Michael Lance Walker, 37, the son of the ring's leader, John A. Walker Jr., was released Wednesday. He will be on supervised probation for the rest of the sentence.
"The kid who went to prison is not the same person who is here now," Walker said from his sister's home in Dennis after his release Wednesday.
"I didn't want to be the same bad guy that went to prison," he told The Cape Cod Times of Hyannis. "I wanted to change. I've been away from my parents, and now I've learned to become my own man. I'm different now."
The spy ring operated for 17 years, causing what authorities described as extensive damage to national security.
Michael Walker was arrested in 1985 on the aircraft carrier USS Nimitz, where he was responsible for destroying secret messages. A box filled with 15 pounds of secret documents he had stolen was found hidden near his bunk.
The Navy seaman pleaded guilty along with his father, a retired Navy warrant officer, to spying charges. He testified that he became a spy in 1983 "for the money and to please my father."
John Walker admitted passing secrets while he was a shipboard communications officer, and after his retirement by recruiting his son, brother and a friend, Jerry A. Whitworth, a chief petty officer.
John Walker, 62, and his brother, Arthur, 65, a retired Navy lieutenant commander, will not be eligible for release for another 15 years. Whitworth, 60, is serving a life sentence.
In his interview Wednesday, Michael Walker said he felt no animosity toward his father for luring him into the ring, or toward his mother, Barbara, who tipped off authorities about her ex-husband's activities. She has said she would not have exposed the ring if she had known her son was involved.
"I feel bad about what happened to my mother and father," Michael Walker said. "I'm not sure what even led them to do what they did."

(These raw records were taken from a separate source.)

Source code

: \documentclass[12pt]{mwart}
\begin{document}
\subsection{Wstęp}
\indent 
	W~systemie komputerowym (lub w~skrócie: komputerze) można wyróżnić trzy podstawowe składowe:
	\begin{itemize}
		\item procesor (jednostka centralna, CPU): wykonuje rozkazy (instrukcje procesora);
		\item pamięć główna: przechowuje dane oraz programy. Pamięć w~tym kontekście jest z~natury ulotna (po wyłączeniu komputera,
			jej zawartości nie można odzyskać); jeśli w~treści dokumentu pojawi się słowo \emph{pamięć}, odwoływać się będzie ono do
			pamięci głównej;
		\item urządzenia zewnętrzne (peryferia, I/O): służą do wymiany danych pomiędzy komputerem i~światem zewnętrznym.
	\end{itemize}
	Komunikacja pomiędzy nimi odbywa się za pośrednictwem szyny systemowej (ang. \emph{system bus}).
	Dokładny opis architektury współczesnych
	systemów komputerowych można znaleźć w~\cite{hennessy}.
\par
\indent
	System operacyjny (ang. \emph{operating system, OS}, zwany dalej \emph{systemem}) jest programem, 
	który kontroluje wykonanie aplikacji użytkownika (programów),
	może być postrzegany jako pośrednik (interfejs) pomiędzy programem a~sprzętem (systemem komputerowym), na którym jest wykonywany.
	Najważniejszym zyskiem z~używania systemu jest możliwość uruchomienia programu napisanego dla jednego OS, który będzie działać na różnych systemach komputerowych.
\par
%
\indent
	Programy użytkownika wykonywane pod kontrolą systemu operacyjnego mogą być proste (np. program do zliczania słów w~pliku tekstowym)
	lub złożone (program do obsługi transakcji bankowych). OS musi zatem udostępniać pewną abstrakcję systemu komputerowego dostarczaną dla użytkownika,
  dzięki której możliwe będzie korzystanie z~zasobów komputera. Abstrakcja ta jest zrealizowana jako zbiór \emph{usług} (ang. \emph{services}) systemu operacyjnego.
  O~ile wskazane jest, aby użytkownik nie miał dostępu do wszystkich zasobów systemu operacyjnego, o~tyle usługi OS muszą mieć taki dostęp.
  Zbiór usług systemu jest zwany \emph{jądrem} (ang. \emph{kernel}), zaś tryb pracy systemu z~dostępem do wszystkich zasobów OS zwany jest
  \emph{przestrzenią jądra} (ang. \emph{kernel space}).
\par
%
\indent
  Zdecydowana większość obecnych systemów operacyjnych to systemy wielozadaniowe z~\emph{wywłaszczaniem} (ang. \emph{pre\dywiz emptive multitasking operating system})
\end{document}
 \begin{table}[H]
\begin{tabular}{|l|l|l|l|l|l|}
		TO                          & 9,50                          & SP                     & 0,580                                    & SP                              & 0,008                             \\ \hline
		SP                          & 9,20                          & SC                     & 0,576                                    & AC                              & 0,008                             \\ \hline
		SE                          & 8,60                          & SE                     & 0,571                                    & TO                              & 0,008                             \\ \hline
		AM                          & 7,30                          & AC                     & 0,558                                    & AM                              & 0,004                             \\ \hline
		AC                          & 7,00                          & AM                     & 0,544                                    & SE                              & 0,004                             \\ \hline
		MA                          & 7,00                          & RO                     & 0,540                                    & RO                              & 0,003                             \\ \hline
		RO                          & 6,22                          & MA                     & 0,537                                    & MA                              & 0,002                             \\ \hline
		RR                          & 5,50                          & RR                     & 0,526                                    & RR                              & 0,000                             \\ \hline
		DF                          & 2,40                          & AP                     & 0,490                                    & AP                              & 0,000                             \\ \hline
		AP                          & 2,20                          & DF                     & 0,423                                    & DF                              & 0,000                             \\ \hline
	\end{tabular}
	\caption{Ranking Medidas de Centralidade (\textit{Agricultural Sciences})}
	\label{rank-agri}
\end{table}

Compare and contrast the treatment of Michael Walker with the treatment of Jonathan Pollard. Walker was an active participant in of one of the most damaging episodes of hostile spying in the history of the United States. Pollard's friendly espionage was on behalf Israel, a close ally of the US. Walker's espionage was for the Soviet Union, a hostile nation.
There is not a shred of evidence of any damage done by Pollard to US national security. Indeed Pollard was never charged with harming the US. The damage done by Walker, however, was vast, observably blatant and supported by an abundance of evidence.
Both Walker and Pollard have served 15 years. In the Walker case the Government honored the plea agreement it made with Walker and did not oppose his early release. In the Pollard case, the Government violated the plea agreement it signed and continues to oppose Pollard's release from prison at any time.
CIA chief George Tenet and his agency have not said a word to protest the early release of Walker, in spite of the enormity of the crime he committed, and the vastness of the damage done. Congress as well has had no comment about Walker's early release. This is not the case with Pollard. Every time it looks like Pollard might go free - after serving just as long as Walker - there is a huge outcry by these Government agencies. They shrilly insist that freeing Pollard would not serve the cause of deterrence and would encourage others to spy. Interesting that there are no similar concerns about freeing Walker...
On the contrary, there seems to be little concern in the CIA or Congress that others might be encouraged by Walker's example and his early release, to spy for a hostile country. The only country that it seems can't be trusted not to spy is a friendly one - Israel - and that is apparently why they want to make an example of Pollard, and keep him in prison forever.
Pollard and only Pollard, they say, can never be forgiven. If so, obviously neither can Israel, the country he served. This is a bizarre approach to take if Israel is truly a "close friend and strong ally." What's wrong with this picture?